| ASSIGNMENT |
Reproduce exactly the lines below from the one containing "in report view.</span></span>" through the one containing "as a report.</span></span>", including both, and nothing else.

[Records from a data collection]
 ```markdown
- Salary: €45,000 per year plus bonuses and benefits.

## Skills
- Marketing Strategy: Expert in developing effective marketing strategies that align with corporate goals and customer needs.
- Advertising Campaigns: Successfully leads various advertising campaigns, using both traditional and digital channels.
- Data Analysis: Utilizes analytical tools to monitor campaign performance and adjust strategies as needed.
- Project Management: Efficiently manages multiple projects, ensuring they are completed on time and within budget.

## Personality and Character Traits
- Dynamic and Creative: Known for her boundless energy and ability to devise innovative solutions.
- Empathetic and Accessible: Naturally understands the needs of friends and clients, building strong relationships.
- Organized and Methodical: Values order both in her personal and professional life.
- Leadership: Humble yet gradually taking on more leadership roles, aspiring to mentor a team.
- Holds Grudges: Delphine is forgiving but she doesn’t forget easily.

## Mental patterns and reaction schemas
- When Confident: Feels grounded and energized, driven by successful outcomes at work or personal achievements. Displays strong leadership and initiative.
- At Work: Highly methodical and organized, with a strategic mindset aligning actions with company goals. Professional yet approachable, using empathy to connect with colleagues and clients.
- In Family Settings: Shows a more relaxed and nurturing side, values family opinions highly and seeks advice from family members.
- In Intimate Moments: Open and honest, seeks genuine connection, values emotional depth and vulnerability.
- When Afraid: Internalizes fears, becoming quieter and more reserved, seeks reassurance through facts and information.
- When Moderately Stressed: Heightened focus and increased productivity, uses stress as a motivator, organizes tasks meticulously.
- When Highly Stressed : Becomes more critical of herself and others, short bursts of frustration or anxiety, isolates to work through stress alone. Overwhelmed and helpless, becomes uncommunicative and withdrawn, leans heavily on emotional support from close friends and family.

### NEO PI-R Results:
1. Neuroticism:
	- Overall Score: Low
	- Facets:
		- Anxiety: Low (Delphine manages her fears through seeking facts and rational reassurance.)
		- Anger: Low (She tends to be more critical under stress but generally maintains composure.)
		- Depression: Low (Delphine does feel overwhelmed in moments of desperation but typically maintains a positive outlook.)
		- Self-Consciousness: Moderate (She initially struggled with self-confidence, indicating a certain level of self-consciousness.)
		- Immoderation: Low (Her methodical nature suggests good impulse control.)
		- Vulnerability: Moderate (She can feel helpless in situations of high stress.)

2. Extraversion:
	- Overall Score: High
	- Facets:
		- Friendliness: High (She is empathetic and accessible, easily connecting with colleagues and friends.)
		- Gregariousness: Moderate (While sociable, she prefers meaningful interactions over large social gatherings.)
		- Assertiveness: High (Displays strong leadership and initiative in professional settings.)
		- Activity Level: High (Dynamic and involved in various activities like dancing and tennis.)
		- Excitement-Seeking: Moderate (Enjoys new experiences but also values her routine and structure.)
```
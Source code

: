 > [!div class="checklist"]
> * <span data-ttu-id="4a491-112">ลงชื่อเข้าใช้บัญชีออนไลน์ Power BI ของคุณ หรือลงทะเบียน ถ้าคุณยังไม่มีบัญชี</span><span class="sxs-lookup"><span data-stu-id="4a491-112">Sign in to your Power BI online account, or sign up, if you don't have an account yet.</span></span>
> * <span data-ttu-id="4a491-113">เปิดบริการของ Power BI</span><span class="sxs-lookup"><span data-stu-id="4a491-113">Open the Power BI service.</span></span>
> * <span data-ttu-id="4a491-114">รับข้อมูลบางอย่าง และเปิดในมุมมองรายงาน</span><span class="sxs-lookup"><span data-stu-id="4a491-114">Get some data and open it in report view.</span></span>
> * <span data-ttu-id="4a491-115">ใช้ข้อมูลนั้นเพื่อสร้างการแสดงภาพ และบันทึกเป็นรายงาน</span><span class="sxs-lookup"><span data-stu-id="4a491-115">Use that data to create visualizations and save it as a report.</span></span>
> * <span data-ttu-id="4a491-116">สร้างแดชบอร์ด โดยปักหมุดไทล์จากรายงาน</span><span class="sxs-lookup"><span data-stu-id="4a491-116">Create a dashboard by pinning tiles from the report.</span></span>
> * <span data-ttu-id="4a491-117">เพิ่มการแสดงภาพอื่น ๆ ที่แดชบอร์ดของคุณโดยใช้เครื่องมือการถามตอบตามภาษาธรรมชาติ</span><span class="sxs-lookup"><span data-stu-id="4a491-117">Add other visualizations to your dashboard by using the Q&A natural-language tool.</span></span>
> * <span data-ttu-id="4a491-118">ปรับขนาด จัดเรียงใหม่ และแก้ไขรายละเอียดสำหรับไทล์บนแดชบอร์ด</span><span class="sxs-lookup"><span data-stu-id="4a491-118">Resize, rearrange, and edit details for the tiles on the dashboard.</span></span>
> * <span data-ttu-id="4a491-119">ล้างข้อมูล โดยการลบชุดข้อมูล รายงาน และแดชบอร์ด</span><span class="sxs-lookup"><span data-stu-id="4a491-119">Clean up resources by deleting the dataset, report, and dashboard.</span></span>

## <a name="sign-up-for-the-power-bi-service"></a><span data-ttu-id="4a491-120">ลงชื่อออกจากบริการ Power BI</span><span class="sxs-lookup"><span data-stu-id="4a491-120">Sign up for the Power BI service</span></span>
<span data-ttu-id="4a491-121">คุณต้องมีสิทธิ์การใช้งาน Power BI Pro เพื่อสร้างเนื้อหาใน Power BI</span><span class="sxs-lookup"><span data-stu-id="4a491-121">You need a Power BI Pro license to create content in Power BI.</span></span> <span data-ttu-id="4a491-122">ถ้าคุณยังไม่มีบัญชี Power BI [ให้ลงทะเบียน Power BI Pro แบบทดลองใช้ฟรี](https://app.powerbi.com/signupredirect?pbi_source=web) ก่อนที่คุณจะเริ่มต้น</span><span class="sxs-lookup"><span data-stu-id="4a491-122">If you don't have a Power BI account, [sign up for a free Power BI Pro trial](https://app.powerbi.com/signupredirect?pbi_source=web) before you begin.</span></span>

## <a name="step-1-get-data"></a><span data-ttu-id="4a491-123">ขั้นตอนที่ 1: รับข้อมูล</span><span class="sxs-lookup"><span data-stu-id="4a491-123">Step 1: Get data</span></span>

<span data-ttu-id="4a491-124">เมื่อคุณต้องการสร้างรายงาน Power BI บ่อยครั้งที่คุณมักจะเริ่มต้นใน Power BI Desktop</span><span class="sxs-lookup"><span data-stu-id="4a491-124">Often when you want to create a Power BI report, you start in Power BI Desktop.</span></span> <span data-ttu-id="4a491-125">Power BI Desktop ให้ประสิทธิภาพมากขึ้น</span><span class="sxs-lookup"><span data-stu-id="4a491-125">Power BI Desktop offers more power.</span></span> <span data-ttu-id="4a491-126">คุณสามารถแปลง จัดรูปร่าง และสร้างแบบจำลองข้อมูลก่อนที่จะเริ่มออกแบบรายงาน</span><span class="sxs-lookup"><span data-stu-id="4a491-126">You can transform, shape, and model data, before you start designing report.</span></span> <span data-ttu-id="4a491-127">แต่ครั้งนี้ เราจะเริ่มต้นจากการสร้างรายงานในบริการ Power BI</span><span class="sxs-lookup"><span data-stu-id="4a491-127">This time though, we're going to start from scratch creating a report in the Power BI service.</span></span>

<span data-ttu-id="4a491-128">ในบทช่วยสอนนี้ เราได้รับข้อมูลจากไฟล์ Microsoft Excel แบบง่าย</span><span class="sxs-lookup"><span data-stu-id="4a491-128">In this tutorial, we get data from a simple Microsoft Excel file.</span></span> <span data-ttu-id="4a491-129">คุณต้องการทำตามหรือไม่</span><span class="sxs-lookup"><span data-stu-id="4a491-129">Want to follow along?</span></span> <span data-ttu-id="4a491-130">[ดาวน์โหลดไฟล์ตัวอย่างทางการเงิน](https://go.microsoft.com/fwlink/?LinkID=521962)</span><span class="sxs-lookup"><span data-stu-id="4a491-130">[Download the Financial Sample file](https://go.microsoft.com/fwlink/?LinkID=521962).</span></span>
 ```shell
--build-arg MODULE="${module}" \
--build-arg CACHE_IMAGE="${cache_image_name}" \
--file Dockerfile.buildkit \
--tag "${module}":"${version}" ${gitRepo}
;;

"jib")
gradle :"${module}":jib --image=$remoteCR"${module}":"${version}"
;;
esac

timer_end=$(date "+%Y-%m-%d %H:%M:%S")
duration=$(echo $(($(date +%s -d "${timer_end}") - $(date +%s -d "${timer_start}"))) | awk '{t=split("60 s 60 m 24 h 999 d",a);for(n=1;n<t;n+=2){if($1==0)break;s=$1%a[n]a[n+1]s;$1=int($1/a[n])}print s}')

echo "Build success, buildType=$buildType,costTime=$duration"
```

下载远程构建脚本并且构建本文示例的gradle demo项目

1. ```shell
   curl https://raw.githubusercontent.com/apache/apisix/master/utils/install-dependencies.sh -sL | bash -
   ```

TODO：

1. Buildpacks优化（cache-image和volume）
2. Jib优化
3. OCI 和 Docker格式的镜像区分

| WRITTEN RESPONSE |
> * <span data-ttu-id="4a491-114">รับข้อมูลบางอย่าง และเปิดในมุมมองรายงาน</span><span class="sxs-lookup"><span data-stu-id="4a491-114">Get some data and open it in report view.</span></span>
> * <span data-ttu-id="4a491-115">ใช้ข้อมูลนั้นเพื่อสร้างการแสดงภาพ และบันทึกเป็นรายงาน</span><span class="sxs-lookup"><span data-stu-id="4a491-115">Use that data to create visualizations and save it as a report.</span></span>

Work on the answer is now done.